One could argue, I suppose, that all atheists are fundamentalists, if they all hold to that basic definition, but that would be like saying that everyone who believes Jesus was divine is a fundamentalist Christian. The definition would be so general as to be meaningless, since fundamentalists generally separate themselves from the mainstream.
But just as the woman Amanda quoted didn't mean "believe" when she said she didn't "believe in homosexuality," people who refer to those of us who openly espouse our atheism as fundamentalists don't really mean "fundamentalist." No, they mean something a bit more hurtful--they're just too cowardly to use the word they mean.

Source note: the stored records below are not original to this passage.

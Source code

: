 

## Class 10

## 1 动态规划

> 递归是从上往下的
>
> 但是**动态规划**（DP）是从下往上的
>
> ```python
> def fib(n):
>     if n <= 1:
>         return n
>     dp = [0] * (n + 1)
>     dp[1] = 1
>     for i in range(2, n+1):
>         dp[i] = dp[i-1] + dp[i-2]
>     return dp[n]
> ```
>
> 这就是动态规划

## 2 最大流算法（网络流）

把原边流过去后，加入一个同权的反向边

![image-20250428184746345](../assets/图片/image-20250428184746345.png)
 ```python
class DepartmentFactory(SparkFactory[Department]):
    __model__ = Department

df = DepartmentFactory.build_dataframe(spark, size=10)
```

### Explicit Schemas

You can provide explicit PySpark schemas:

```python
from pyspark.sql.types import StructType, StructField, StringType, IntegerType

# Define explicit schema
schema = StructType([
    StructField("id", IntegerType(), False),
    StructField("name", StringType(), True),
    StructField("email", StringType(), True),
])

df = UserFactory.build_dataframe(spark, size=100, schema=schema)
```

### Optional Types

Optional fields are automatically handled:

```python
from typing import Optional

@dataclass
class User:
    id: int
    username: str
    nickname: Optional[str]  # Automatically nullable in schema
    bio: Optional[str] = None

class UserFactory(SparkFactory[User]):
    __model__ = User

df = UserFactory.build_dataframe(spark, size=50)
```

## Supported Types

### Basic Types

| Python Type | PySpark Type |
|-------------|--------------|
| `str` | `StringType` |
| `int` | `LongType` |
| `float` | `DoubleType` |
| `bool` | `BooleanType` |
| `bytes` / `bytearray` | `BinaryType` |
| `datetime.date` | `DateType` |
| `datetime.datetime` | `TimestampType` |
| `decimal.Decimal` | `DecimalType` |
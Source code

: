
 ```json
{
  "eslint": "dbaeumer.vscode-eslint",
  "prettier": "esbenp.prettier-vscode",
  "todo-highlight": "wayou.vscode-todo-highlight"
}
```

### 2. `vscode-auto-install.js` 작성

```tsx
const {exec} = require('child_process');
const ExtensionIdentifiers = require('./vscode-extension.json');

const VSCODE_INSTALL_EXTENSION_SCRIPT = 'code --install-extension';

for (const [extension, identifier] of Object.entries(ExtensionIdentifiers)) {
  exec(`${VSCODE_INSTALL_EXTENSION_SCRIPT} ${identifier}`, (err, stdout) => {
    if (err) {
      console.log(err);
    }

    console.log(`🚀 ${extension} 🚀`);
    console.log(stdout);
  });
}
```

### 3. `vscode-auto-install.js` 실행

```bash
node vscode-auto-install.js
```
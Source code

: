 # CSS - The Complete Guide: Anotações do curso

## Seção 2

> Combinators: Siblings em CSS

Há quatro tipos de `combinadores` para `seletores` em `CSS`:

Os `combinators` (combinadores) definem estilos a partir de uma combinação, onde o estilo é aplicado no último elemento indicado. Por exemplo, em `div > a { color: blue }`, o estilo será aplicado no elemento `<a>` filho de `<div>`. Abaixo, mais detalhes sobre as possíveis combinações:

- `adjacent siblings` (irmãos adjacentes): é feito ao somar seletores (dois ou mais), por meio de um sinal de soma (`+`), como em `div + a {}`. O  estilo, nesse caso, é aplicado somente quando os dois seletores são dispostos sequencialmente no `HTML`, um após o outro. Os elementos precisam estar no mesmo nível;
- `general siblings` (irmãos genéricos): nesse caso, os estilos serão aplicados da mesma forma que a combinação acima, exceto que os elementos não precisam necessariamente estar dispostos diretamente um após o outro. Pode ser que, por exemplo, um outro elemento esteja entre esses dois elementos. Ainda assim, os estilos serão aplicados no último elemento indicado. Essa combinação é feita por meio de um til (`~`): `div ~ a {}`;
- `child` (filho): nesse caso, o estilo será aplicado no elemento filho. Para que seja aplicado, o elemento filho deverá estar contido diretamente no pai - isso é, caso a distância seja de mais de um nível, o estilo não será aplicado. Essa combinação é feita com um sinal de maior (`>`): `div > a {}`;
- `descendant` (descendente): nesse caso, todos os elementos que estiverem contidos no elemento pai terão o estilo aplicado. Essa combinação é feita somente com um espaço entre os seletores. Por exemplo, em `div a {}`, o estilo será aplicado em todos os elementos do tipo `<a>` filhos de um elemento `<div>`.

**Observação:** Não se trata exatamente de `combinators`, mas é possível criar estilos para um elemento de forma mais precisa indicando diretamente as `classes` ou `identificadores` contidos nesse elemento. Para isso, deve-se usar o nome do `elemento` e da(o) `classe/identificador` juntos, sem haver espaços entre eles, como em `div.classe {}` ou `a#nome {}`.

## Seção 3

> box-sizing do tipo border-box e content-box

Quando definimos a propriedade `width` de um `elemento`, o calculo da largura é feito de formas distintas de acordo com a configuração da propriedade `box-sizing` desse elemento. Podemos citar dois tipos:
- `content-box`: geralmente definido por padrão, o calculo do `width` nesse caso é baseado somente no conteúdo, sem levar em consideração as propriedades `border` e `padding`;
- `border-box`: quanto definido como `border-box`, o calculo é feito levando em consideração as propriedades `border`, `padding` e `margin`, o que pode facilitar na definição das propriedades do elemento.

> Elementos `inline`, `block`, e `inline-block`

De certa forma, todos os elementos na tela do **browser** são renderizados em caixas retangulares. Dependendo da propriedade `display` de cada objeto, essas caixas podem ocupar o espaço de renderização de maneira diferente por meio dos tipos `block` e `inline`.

In my experience, the people who call atheists like Richard Dawkins or P.Z. Myers or Amanda Marcotte "fundamentalists" really want to call them "assholes." We're assholes because we point out that religion isn't always a force for good, and in fact, it's often quite damaging to societies. We're assholes because we refer to religion as magical thinking even though that's what it is. We're assholes because we we're not ashamed to not believe, and we're especially assholes because we've been a bit more vocal about that lack of belief in recent years.
And to be fair, some of us are assholes. Christopher Hitchens is a loud and proud atheist, but he's also Prime-Cut quality asshole. Many's the time I've read an opinion piece by him and I've thought to myself "why on earth does he get to be the spokesperson?" because I really don't want to be associated with him. What can I say? There are assholes in any group. I'm sure there are Catholics who cringe every time Bill Donohue opens his piehole and who would love to distance themselves from that douche-hound's version of Catholicism.
But that's not fundamentalism.
The reason that people who use the term "fundamentalist atheism" use it is because they see themselves as moderates in the great religious debate, and calling us fundamentalists is a way of distancing themselves from those noisy people who make jokes about the Flying Spaghetti Monster. They often identify as agnostic, and claim that just as one can't prove the existence of a personal god, one can't disprove the existence of a personal god, as though those are two equally valid propositions. They erect straw atheists who claim absolute certainty about the non-existence of any manner of deity, from a universal consciousness to Yahweh, and then call them as extreme as people who believe the earth is only 6,000 years old, and they do this so they can play the part of the open-minded sage, inoffensive and mild, who no one could ever object to. It's the safest position to take. No one can ever accuse them of extremism.
But I accuse them of dishonesty, of misusing language, and of cowardice. Don't tell me what I believe or don't believe in. Ask me, and when I tell you, take me at my word. When I say to you that I see no reason to believe in a personal God who interferes in the affairs of humans, don't distend that definition to mean I don't believe in the possibility of some as-yet-undiscovered connection between all matter in the universe that you call God. And most of all, if you honestly think I'm an asshole for being open about my atheism, just call me one. I can take that a whole lot better than I can being called a fundamentalist.